Gober v. State Farm Mutual Automobile Insurance

636 N.E.2d 1016 | Ill. App. Ct. | 1994

636 N.E.2d 1016 (1994)
263 Ill. App. 3d 846
201 Ill. Dec. 584

Charles GOBER et al., Plaintiffs-Appellants,
v.
STATE FARM MUTUAL AUTOMOBILE INSURANCE COMPANY et al., Defendants-Appellees.

No. 2-92-1452.

Appellate Court of Illinois, Second District.

June 8, 1994.
Rehearing Denied July 29, 1994.

*1017 Robert G. Freyder, Freyder & Associates, Arlington Heights, for Charles and Helen Gober.

Glen E. Amundsen, Mary T. Nagel, D. Dean Mauro, Michael Resis, Querrey & Harrow, Ltd., Waukegan, for State Farm Mut. Auto. Ins. and State Farm Fire and Cas.

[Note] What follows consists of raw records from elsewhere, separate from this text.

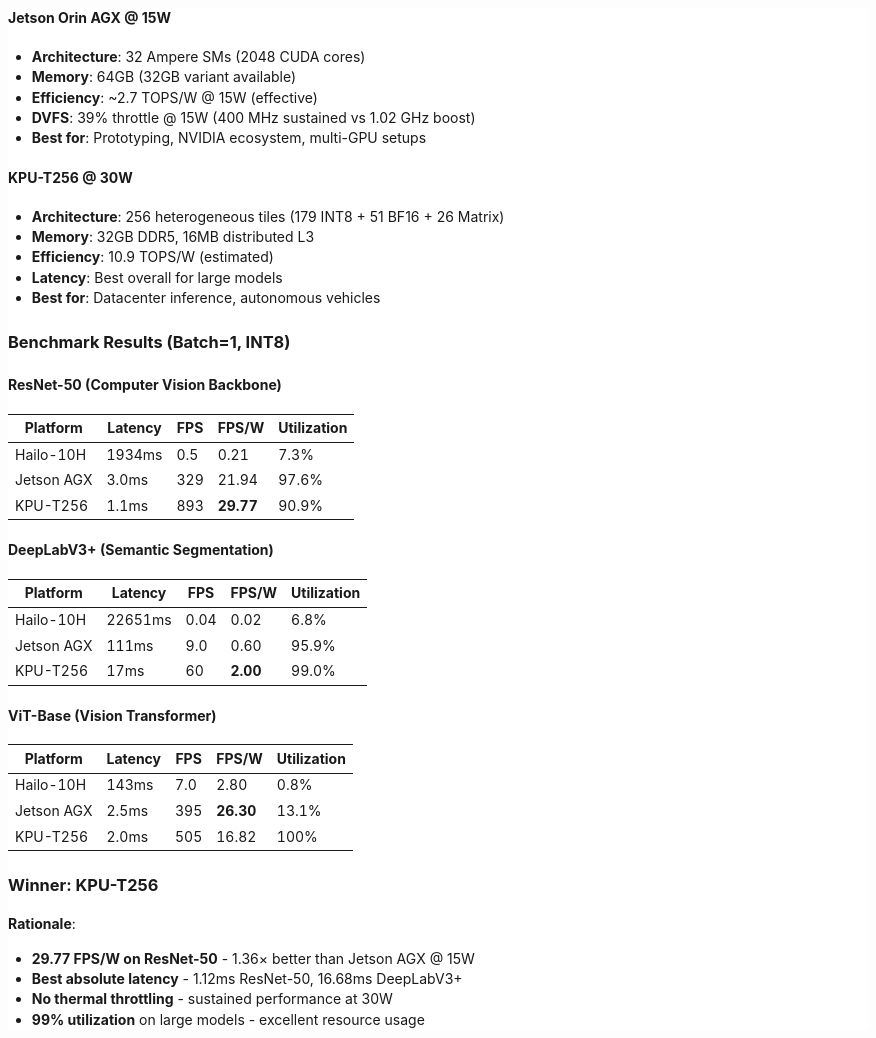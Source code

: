 #### Jetson Orin AGX @ 15W
- **Architecture**: 32 Ampere SMs (2048 CUDA cores)
- **Memory**: 64GB (32GB variant available)
- **Efficiency**: ~2.7 TOPS/W @ 15W (effective)
- **DVFS**: 39% throttle @ 15W (400 MHz sustained vs 1.02 GHz boost)
- **Best for**: Prototyping, NVIDIA ecosystem, multi-GPU setups

#### KPU-T256 @ 30W
- **Architecture**: 256 heterogeneous tiles (179 INT8 + 51 BF16 + 26 Matrix)
- **Memory**: 32GB DDR5, 16MB distributed L3
- **Efficiency**: 10.9 TOPS/W (estimated)
- **Latency**: Best overall for large models
- **Best for**: Datacenter inference, autonomous vehicles

### Benchmark Results (Batch=1, INT8)

#### ResNet-50 (Computer Vision Backbone)
| Platform | Latency | FPS | FPS/W | Utilization |
|----------|---------|-----|-------|-------------|
| Hailo-10H | 1934ms | 0.5 | 0.21 | 7.3% |
| Jetson AGX | 3.0ms | 329 | 21.94 | 97.6% |
| KPU-T256 | 1.1ms | 893 | **29.77** | 90.9% |

#### DeepLabV3+ (Semantic Segmentation)
| Platform | Latency | FPS | FPS/W | Utilization |
|----------|---------|-----|-------|-------------|
| Hailo-10H | 22651ms | 0.04 | 0.02 | 6.8% |
| Jetson AGX | 111ms | 9.0 | 0.60 | 95.9% |
| KPU-T256 | 17ms | 60 | **2.00** | 99.0% |

#### ViT-Base (Vision Transformer)
| Platform | Latency | FPS | FPS/W | Utilization |
|----------|---------|-----|-------|-------------|
| Hailo-10H | 143ms | 7.0 | 2.80 | 0.8% |
| Jetson AGX | 2.5ms | 395 | **26.30** | 13.1% |
| KPU-T256 | 2.0ms | 505 | 16.82 | 100% |

### Winner: KPU-T256

**Rationale**:
- **29.77 FPS/W on ResNet-50** - 1.36× better than Jetson AGX @ 15W
- **Best absolute latency** - 1.12ms ResNet-50, 16.68ms DeepLabV3+
- **No thermal throttling** - sustained performance at 30W
- **99% utilization** on large models - excellent resource usage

Justice BOWMAN delivered the opinion of the court:

Plaintiffs, Charles and Helen Gober, brought this declaratory judgment action seeking to recover additional underinsured motorist benefits under several insurance policies issued by defendants, State Farm Fire and Casualty Company (State Farm Fire) and State Farm Mutual Automobile Insurance Company (State Farm Auto). Plaintiffs appeal from an order of the circuit court of Lake County granting defendants' motions for summary judgment. Plaintiffs contend the trial court misinterpreted the provisions for underinsured motorist coverage in their State Farm policies. We affirm.

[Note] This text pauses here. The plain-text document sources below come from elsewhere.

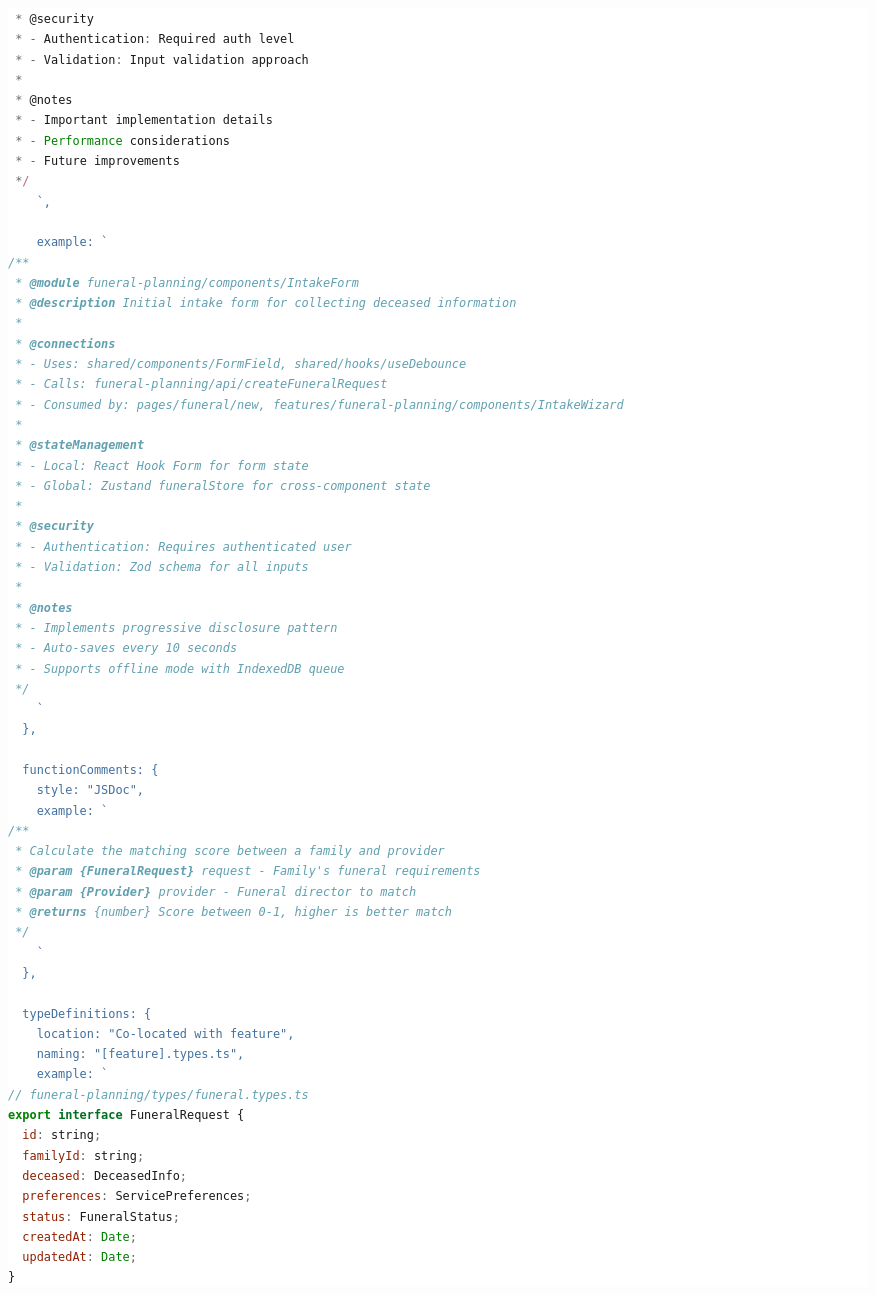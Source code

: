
 ```javascript
 * @security
 * - Authentication: Required auth level
 * - Validation: Input validation approach
 * 
 * @notes
 * - Important implementation details
 * - Performance considerations
 * - Future improvements
 */
    `,
    
    example: `
/**
 * @module funeral-planning/components/IntakeForm
 * @description Initial intake form for collecting deceased information
 * 
 * @connections
 * - Uses: shared/components/FormField, shared/hooks/useDebounce
 * - Calls: funeral-planning/api/createFuneralRequest
 * - Consumed by: pages/funeral/new, features/funeral-planning/components/IntakeWizard
 * 
 * @stateManagement
 * - Local: React Hook Form for form state
 * - Global: Zustand funeralStore for cross-component state
 * 
 * @security
 * - Authentication: Requires authenticated user
 * - Validation: Zod schema for all inputs
 * 
 * @notes
 * - Implements progressive disclosure pattern
 * - Auto-saves every 10 seconds
 * - Supports offline mode with IndexedDB queue
 */
    `
  },
  
  functionComments: {
    style: "JSDoc",
    example: `
/**
 * Calculate the matching score between a family and provider
 * @param {FuneralRequest} request - Family's funeral requirements
 * @param {Provider} provider - Funeral director to match
 * @returns {number} Score between 0-1, higher is better match
 */
    `
  },
  
  typeDefinitions: {
    location: "Co-located with feature",
    naming: "[feature].types.ts",
    example: `
// funeral-planning/types/funeral.types.ts
export interface FuneralRequest {
  id: string;
  familyId: string;
  deceased: DeceasedInfo;
  preferences: ServicePreferences;
  status: FuneralStatus;
  createdAt: Date;
  updatedAt: Date;
}
```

The parties stipulated to the facts. Charles Gober sustained bodily injuries in an auto collision caused by Dean Galvin, an underinsured driver. In an action against Galvin, Charles sued for bodily injury and Helen sued for loss of consortium. Galvin's insurer, Allstate Insurance Company (Allstate), offered to settle Charles' claim for $10,000 and Helen's claim for $10,000. Together the settlement amounts represented Galvin's total liability policy limits of $20,000. After being notified by plaintiffs of Allstate's proposal, State Farm authorized the settlement and waived its right of subrogation. Allstate settled with plaintiffs, and Charles and Helen each received $10,000.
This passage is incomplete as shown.